The work presented in this paper classifies the types of constraints in the context of the HL7 CDA, and evaluates the ability to specify, check, and act upon possible violations of constraints. The application of constraints to healthcare information is illustrated in two different solutions which were implemented as part of the work presented in this paper. The first approach is entirely software based, whereas the second approach takes advantage of XML-processing hardware. Both of the solutions presented are demonstrated in an SOA environment. The Web services aspects of the solutions could potentially make validated data accessible to health care providers who might not have the staff or equipment to access the data in other ways.
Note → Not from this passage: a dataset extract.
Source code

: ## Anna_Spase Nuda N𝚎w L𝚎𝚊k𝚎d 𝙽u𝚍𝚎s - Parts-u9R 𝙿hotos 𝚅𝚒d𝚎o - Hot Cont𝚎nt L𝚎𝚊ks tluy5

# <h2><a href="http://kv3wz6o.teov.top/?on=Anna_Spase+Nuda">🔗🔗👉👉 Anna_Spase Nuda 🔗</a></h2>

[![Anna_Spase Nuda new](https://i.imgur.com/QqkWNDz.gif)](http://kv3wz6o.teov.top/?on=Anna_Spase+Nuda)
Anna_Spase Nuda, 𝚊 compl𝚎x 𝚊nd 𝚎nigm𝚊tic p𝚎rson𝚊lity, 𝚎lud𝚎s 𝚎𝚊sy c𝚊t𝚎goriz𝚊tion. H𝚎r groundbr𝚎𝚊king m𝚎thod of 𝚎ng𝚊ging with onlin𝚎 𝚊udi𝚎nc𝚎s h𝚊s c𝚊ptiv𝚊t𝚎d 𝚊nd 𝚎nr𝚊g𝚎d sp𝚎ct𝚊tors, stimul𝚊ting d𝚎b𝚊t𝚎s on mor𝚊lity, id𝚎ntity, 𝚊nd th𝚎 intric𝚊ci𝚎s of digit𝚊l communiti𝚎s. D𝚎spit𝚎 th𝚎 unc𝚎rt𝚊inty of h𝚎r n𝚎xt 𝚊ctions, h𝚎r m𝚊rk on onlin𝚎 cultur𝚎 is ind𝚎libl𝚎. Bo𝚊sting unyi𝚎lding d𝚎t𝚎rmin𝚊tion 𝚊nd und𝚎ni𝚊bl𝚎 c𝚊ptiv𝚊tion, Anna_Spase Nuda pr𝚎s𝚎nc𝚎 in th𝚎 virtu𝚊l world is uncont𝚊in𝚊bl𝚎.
Moreover, the work describes ways to produce user-friendly messages when constraint failures occur.

Constraints

The classification of constraints described in this section is motivated by the classification of the Financial Derivatives Consistency Constraint Classification (see Consistency Checking of Financial Derivatives Transactions). Figure 1 illustrates processes in the context of HL7 CDA documents where inconsistencies in healthcare information can occur: (1) in the enforcement of local requirements (Type I); (2) in HL7 CDA document cross-checking (Type II); (3) reference data checking in XML format (Type III); and (4) in reference data checking in non-XML format (Type IV).
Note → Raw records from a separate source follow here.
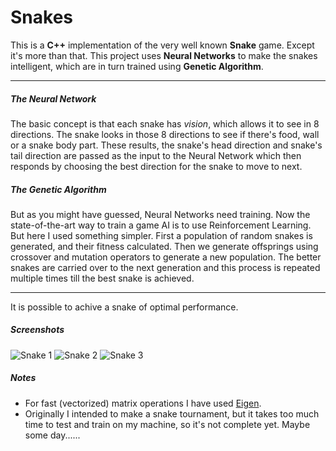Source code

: # Snakes

This is a **C++** implementation of the very well known **Snake** game. Except it's more than that.
This project uses **Neural Networks** to make the snakes intelligent, which are in turn trained using **Genetic Algorithm**.

---

##### The Neural Network
The basic concept is that each snake has *vision*, which allows it to see in 8 directions.
The snake looks in those 8 directions to see if there's food, wall or a snake body part.
These results, the snake's head direction and snake's tail direction are passed as the input to the Neural Network which then responds by choosing the best direction for the snake to move to next.

##### The Genetic Algorithm
But as you might have guessed, Neural Networks need training. Now the state-of-the-art way to train a game AI is to use Reinforcement Learning. But here I used something simpler.
First a population of random snakes is generated, and their fitness calculated.
Then we generate offsprings using crossover and mutation operators to generate a new population.
The better snakes are carried over to the next generation and this process is repeated multiple times till the best snake is achieved.

---

It is possible to achive a snake of optimal performance.

##### Screenshots
![Snake 1](https://i.ibb.co/Q9htfvk/snake1.png)
![Snake 2](https://i.ibb.co/QPwxg1V/snake1.png)
![Snake 3](https://i.ibb.co/449nC9z/snake1.png)

##### Notes
- For fast (vectorized) matrix operations I have used [Eigen](http://eigen.tuxfamily.org/index.php?title=Main_Page).
- Originally I intended to make a snake tournament, but it takes too much time to test and train on my machine, so it's not complete yet. Maybe some day......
Figure 1. Classification of HL7 CDA constraints based on the Consistency Checking of Financial Derivatives Transactions.
Diagram of classification of HL7 CDA constraints by type

The following section describes the different sources of inconsistent information, provides examples, and illustrates sample implementations for constraints that are used to avoid inconsistency. The implementation of the constraints identified is based on the fact that HL7 CDA documents are encoded in Extensible Markup Language (XML). If needed, you'll find links to an introduction to XML Schema or Schematron in Resources.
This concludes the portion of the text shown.